University of Washington College of Education Professor Chun Wang has received a $764,000 federal grant to develop and disseminate more efficient statistical models and software for analyzing complex educational assessments.

Wang, director of the Psychometrics and Measurement Lab at the UW, will lead the project together with Professor Gongjun Xu from the University of Michigan over the next three years with funding from the National Center for Education Research. As part of the project, Wang’s team will share their software and theoretical work with other education researchers and assessment practitioners to improve the field’s ability to create effective assessments of student learning.

Wang answered questions about the project and its impact in a recent interview.

What suite of statistical learning methodologies are you proposing in the project?

Let me begin with a little background first. Developing, refining and validating educational assessments that are directly or indirectly related to measures of student academic outcomes is one core goal, known as the measurement goal, of the Institute of Educational Sciences. Psychometric methods and tools have always been an integral part of achieving this goal.
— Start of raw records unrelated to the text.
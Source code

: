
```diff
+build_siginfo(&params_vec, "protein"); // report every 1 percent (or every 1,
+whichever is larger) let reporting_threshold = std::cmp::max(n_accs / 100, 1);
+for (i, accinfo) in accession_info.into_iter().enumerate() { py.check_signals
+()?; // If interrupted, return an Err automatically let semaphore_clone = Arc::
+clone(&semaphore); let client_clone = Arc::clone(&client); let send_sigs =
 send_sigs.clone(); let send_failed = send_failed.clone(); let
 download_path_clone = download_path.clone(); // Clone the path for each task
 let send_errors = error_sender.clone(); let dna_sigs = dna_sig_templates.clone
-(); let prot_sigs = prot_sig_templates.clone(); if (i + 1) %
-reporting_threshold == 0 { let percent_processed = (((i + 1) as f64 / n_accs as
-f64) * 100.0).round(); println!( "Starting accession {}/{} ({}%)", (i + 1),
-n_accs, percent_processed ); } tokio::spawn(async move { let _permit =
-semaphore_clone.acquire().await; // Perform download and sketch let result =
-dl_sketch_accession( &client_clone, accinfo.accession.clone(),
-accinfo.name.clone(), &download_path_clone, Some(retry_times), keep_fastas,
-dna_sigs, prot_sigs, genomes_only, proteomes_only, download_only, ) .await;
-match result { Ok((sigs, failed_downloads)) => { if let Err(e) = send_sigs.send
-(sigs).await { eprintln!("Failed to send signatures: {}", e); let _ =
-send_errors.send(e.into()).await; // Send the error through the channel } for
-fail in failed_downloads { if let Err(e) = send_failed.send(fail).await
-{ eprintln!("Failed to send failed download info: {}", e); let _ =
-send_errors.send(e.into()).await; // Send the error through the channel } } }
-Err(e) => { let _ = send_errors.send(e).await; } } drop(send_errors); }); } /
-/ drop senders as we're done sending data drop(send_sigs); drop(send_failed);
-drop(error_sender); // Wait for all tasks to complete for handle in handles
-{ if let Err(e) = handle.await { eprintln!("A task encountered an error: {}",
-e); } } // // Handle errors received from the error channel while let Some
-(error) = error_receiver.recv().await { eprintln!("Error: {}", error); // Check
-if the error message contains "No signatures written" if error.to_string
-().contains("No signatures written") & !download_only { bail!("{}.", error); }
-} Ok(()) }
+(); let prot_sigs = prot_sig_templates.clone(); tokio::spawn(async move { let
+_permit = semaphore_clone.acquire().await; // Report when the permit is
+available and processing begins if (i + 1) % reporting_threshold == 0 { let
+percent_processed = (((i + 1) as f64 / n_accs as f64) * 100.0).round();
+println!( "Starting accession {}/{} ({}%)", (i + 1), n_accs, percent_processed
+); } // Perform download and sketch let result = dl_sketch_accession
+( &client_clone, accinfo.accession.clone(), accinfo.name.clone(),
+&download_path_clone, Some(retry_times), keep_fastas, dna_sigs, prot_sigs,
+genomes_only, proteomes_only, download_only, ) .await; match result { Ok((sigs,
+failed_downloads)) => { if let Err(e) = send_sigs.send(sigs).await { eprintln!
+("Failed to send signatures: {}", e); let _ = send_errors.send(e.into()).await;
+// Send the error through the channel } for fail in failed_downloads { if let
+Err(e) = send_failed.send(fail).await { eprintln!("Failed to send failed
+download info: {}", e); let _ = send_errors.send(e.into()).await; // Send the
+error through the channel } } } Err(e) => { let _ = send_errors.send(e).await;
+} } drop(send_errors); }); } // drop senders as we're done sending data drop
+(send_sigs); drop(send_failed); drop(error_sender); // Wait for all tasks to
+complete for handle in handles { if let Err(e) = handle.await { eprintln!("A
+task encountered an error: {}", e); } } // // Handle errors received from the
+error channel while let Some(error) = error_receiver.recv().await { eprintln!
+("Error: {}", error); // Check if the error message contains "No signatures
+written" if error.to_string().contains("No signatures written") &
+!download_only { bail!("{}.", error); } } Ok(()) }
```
When the constructs that these assessments try to measure become multifaceted, multidimensional item response theory (MIRT) provides a unified framework and convenient statistical tool for item analysis, calibration, and scoring. 

However, the increasing scale and complexity of survey designs, especially in large scale assessment (LSA), require MIRT models with many latent factors. The advancement of computational and statistical techniques helps promote the usage of MIRT models. Yet even with state-of-the-art algorithms, the computation can still be time-consuming, especially when the number of factors is large.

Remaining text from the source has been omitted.